TATA Motors (NYSE: TTM): Can Momentum Be Sustained in 2012?

Tata Motors (NYSE: TTM) posted solid numbers in its most recent quarter largely because of the performance of its Jaguar Land Rover (JLR) division. JLR produced EBITDA (earnings before interest, taxes, depreciation and amortization) of around USD1.2 billion, with volumes up almost 37 percent year over year as the result of strong sales of Range Rover’s new Evoque model.

The JLR division also succeeded in expanding margins by 20 percent due to three key factors: overwhelming demand for the lower-priced Evoque; the depreciation of the British pound against the US dollar; and the Chinese market’s 16 percent contribution to JLR volumes.

Source: Tata Motors

China remains JLR’s main target market for future growth. In fact, the division doubled its footprint in the Middle Kingdom last year by opening 100 new dealerships. And the relative affordability of the newly launched Evoque means that China will be an important emerging market for this model. Indeed, the division boasts a full order book because of the Evoque, and 50,000 have been built to date.

Additionally, as I stated in Invest in the Emerging-Market Consumer in 2012, a positive surprise from India’s economy will take the market sharply higher. Should this scenario play out, Tata Motors should benefit.

However, management portrays a mixed picture for global demand of premium cars, with forecasts of flat sales volumes in the UK and Europe, but some growth possible in North America and other countries.

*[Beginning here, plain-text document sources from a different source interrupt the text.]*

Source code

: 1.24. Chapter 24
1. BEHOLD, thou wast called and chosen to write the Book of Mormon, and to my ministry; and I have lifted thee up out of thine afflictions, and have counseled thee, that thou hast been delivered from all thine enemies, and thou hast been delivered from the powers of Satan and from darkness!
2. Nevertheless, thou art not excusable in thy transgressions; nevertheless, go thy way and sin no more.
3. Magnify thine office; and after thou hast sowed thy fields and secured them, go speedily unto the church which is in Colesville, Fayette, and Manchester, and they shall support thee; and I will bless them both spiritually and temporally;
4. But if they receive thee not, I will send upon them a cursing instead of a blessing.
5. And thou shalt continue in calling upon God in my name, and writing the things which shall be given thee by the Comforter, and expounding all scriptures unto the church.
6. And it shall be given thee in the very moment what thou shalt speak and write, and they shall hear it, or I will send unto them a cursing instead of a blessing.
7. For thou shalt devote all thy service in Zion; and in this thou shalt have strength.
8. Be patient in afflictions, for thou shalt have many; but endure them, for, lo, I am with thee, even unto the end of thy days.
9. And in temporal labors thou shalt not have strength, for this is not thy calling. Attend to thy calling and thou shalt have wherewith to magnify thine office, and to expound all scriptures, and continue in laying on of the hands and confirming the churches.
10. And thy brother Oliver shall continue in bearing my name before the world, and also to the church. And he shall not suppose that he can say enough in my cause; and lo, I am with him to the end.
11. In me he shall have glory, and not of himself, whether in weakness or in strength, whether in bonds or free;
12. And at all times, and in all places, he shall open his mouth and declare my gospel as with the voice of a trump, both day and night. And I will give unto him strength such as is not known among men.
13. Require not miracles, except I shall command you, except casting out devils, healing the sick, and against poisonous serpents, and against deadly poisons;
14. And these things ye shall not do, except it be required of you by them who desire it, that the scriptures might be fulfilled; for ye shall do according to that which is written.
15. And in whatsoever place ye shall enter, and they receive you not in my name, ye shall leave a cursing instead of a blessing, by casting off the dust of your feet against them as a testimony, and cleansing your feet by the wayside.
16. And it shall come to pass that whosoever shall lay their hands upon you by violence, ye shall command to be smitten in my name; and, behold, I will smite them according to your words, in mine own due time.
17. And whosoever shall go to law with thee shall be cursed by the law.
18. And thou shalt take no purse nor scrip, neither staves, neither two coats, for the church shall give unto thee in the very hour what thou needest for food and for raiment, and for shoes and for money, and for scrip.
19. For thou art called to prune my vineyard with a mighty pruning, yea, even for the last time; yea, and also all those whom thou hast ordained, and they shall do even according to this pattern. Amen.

Management attributed the decline in Land Rover’s Freelander volume to capacity constraints at its Halewood plant in the UK, rather than slowing demand or cannibalization by the Evoque. Management says the division’s manufacturing capacity will be strained over the next two quarters.

The company expects to make capital expenditures this year in excess of USD2 billion. Over the next five years, the company plans to introduce thirty new models along with redesigns of existing models, including overhauls of engines and bodies.

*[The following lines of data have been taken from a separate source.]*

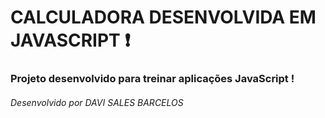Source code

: # CALCULADORA DESENVOLVIDA EM JAVASCRIPT :exclamation:

### Projeto desenvolvido para treinar aplicações JavaScript !
###### Desenvolvido por DAVI SALES BARCELOS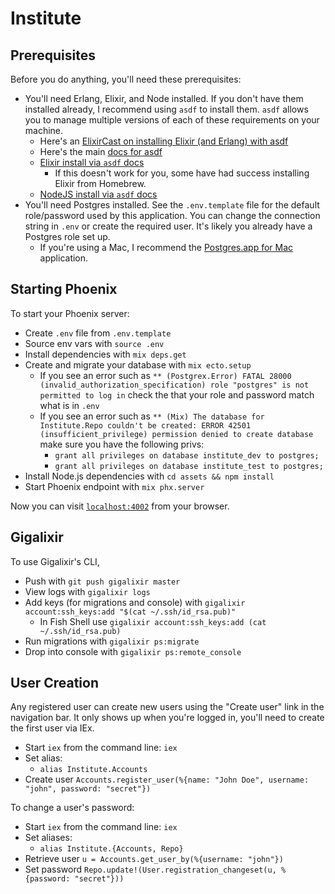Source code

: # Institute

## Prerequisites

Before you do anything, you'll need these prerequisites:

* You'll need Erlang, Elixir, and Node installed. If you don't have them installed already, I recommend using `asdf` to install them. `asdf` allows you to manage multiple versions of each of these requirements on your machine.
  * Here's an [ElixirCast on installing Elixir (and Erlang) with asdf](https://elixircasts.io/installing-elixir-with-asdf)
  * Here's the main [docs for asdf](https://asdf-vm.com/#/)
  * [Elixir install via `asdf` docs](https://github.com/asdf-vm/asdf-elixir)
    * If this doesn't work for you, some have had success installing Elixir from Homebrew.
  * [NodeJS install via `asdf` docs](https://github.com/asdf-vm/asdf-nodejs)
* You'll need Postgres installed. See the `.env.template` file for the default role/password used by this application. You can change the connection string in `.env` or create the required user. It's likely you already have a Postgres role set up.
  * If you're using a Mac, I recommend the [Postgres.app for Mac](https://postgresapp.com/) application.

## Starting Phoenix

To start your Phoenix server:
    
* Create `.env` file from `.env.template`
* Source env vars with `source .env`
* Install dependencies with `mix deps.get`
* Create and migrate your database with `mix ecto.setup`
  * If you see an error such as `** (Postgrex.Error) FATAL 28000 (invalid_authorization_specification) role "postgres" is not permitted to log in` check the that your role and password match what is in `.env`
  * If you see an error such as `** (Mix) The database for Institute.Repo couldn't be created: ERROR 42501 (insufficient_privilege) permission denied to create database` make sure you have the following privs:
    * `grant all privileges on database institute_dev to postgres;`
    * `grant all privileges on database institute_test to postgres;`
* Install Node.js dependencies with `cd assets && npm install`
* Start Phoenix endpoint with `mix phx.server`

Now you can visit [`localhost:4002`](http://localhost:4002) from your browser.

## Gigalixir

To use Gigalixir's CLI, 
* Push with `git push gigalixir master`
* View logs with `gigalixir logs`
* Add keys (for migrations and console) with `gigalixir account:ssh_keys:add "$(cat ~/.ssh/id_rsa.pub)"`
  * In Fish Shell use `gigalixir account:ssh_keys:add (cat ~/.ssh/id_rsa.pub)`
* Run migrations with `gigalixir ps:migrate`
* Drop into console with `gigalixir ps:remote_console`

## User Creation

Any registered user can create new users using the "Create user" link in the navigation bar. It only shows up when you're logged in, you'll need to create the first user via IEx.

* Start `iex` from the command line: `iex`
* Set alias:
  * `alias Institute.Accounts`
* Create user `Accounts.register_user(%{name: "John Doe", username: "john", password: "secret"})`

To change a user's password:

* Start `iex` from the command line: `iex`
* Set aliases: 
  * `alias Institute.{Accounts, Repo}`
* Retrieve user `u = Accounts.get_user_by(%{username: "john"})`
* Set password `Repo.update!(User.registration_changeset(u, %{password: "secret"}))`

Although volumes increased on Tata’s domestic business, margins declined because of high raw material costs and increased marketing expenses.

The company’s domestic passenger cars division, which contributes around 21 percent to revenue, has long been a drag on earnings. Although Tata Motors is the third-largest passenger-vehicle manufacturer in India, the division only contributes between 5 percent and 6 percent to the bottom line. I expect this momentum stock to produce further gains in 2012.